Special Edition, Nurse Managers and VPs of Nursing
• Page 30
The Sisters of the Living Word (SLW) is a community of more than 70 religious sisters who provide education and counseling to youth and adults in need. Based in Chicago, the community faces an aging population of sisters whose health care needs have become more complex.
Five years ago, LivHOME began working with SLW to craft a proactive, comprehensive wellness program to increase the health and quality of life for the sisters.
CHALLENGES
When we began analyzing the community, we had to consider three key factors early on:
• Mindsets about care. The philosophy of providing care in this community is entirely different than in other non-religion-based organizations. For these sisters, the community includes a commitment to provide lifelong care for each other and to embrace a holistic belief in mind, body and spirit. Care managers initially found that many sisters, especially the older ones, were simply not accustomed to advocating for their own health.
• Geography. Typically, a religious community has a central location or infirmary where members can get immediate assistance and care management. These sisters work and reside not only throughout the Chicago area, but across nine states and 12 archdioceses. While LivHOME works primarily with the 47 sisters scattered throughout Chicago, a comprehensive plan needed to be able to reach across many miles and different living arrangements.
• Age spectrum. With the sisters ranging in age from 40 to 92, care managers were also faced with managing a health spectrum that ranged from the fully active to the infirmed. The sisters live alone and in groups, with the majority of those over 70 living together. Problems of isolation and depression were present in those living alone.

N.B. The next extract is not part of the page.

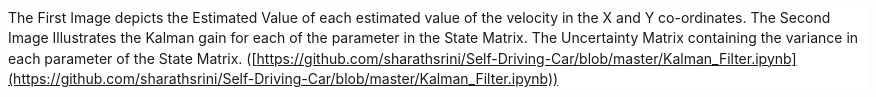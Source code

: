 The First Image depicts the Estimated Value of each estimated value of the velocity in the X and Y co-ordinates. The Second Image Illustrates the Kalman gain for each of the parameter in the State Matrix. The Uncertainty Matrix containing the variance in each parameter of the State Matrix. ([https://github.com/sharathsrini/Self-Driving-Car/blob/master/Kalman_Filter.ipynb](https://github.com/sharathsrini/Self-Driving-Car/blob/master/Kalman_Filter.ipynb))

The assessment process uncovered challenges with medication compliance, increased instances of falls, difficulty responding to emergencies, limited understanding about treatments and physician recommendations, and uncontrolled diabetes and hypertension. We found that health challenges existed in both types of living arrangements.
THE PROGRAM
We worked initially with SLW to establish a structured plan that could support consistent assessment, reporting, communication and innovation. An existing Health Taskforce Committee consisting of eight sisters was expanded to include our care manager and administrator. This committee served as a forum to develop and implement new ideas and action plans. Today, this committee still serves as the driving force behind new ideas, problem-solving and ongoing care management.
Next, all sisters, regardless of age or current health condition, participated in a health assessment. This gave us a baseline measure of each person's health and engaged the sisters through inquiry and physical exams. Individual care plans included goals for physical, emotional, environmental and spiritual wellness.

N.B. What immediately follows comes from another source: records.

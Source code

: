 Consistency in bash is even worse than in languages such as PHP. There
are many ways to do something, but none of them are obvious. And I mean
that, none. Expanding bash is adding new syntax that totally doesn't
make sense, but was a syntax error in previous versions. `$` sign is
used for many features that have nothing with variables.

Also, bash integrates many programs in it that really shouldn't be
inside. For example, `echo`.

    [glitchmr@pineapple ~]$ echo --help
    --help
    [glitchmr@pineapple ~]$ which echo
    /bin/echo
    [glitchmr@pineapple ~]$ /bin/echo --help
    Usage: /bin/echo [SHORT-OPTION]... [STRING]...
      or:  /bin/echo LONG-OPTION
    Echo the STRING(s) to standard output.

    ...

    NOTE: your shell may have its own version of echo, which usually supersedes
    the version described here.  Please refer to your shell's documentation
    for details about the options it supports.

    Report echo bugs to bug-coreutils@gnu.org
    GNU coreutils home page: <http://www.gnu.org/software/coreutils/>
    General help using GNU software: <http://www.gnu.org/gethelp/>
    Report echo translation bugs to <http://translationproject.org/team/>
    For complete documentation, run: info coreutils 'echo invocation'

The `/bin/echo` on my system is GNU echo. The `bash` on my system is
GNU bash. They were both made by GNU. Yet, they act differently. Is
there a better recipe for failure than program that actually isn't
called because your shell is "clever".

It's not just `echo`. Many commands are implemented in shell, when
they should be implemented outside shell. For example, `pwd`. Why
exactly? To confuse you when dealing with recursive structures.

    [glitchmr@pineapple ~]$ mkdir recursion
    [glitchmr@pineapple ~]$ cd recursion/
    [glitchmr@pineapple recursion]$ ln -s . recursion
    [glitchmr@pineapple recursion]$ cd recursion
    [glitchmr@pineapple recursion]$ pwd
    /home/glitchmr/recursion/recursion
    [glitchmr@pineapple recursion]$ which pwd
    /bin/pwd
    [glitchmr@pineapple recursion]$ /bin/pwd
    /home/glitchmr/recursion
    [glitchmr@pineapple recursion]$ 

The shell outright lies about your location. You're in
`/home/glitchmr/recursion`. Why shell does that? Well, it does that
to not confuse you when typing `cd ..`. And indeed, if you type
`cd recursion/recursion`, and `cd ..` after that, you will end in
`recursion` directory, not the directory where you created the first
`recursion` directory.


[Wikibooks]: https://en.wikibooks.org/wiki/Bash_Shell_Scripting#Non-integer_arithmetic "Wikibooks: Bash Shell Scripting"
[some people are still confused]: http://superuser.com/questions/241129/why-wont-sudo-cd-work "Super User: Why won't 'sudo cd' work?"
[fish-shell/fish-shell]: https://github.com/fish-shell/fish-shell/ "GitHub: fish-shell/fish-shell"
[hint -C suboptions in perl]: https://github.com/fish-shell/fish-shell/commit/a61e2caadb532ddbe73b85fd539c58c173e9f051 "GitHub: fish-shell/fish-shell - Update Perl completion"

Health education has become a key factor in developing the proactive wellness plan. In 2008, LivHOME Care Manager Lidia Golden, RN, BSN, began working with the sisters and identified the need for more education. Golden and the sisters organized educational inservice trainings at the community's central meeting facility.
The sisters participate in sessions covering nutrition, eye care, fall prevention and disease education. The increased education, especially around topics like Alzheimer's disease and memory loss, has helped alleviate the fear and anxiety of aging. Playing games and working puzzles helps with memory deficits and socialization. Nutrition education includes learning how to read food labels and determine nutritional value.
Golden also focused on how to best use the meeting facility, which needed further development to reach maximum use potential. The space continues to evolve beyond access to a treadmill, stationary bike and whirpool. Today, Golden and the sisters are considering other options for physical activity, such as yoga and Pilates. The Healthcare Task Committee is also exploring the idea of using the Wii gaming system to increase mobility and physical activity.
ACCESS TO CARE
We also worked on solving problems associated with access to appropriate equipment. For example, the older sisters had difficulty using the whirlpool because of physical limitations, but the addition of a Hoyer lift now allows them to do so.
Another component of the wellness plan involves managing medical care, including doctor's appointments, medication monitoring and follow-up care. The sisters now better understand their own health care needs. Golden acts as the central hub in the complex network of care management that includes social workers, nurses and caregivers, ensuring that there are no gaps in service.
One way LivHOME and the community have been able to raise the quality of care is by identifying problems with providers. In one instance, one of the sisters experienced poor care at a local rehabilitation hospital. After her discharge, Golden investigated seven other rehabilitation facilities and narrowed down two as possible choices for future use. Shortly after, when another sister required rehabilitation, the community chose one of the new facilities and everyone was pleased with the excellent care.
RESULTS
After five years of working together, the sisters have become more active and now approach LivHOME with care suggestions or ideas. Connections between the sisters and outside health care providers have grown as a result of the wellness program.
Regular team meetings and quarterly reports provide updates on the sisters' conditions and progress. Emergency room visits and the incidence of falls have decreased.
Greater understanding of the health care process has given the sisters increased confidence. The sisters are better equipped to handle unexpected emergencies and feel more empowered to challenge any inadequate care received from health care providers.
We continue to explore creative living arrangements among the sisters, allowing them to age in place. By increasing opportunities for physical and mental stimulation, monitoring medicines and appointments, and providing consistent reporting, LivHOME partnered with the sisters to help the maintain a high quality of life.
Mary Beth Hardy is the regional director of the Midwest region for LivHOME, based in Los Angeles.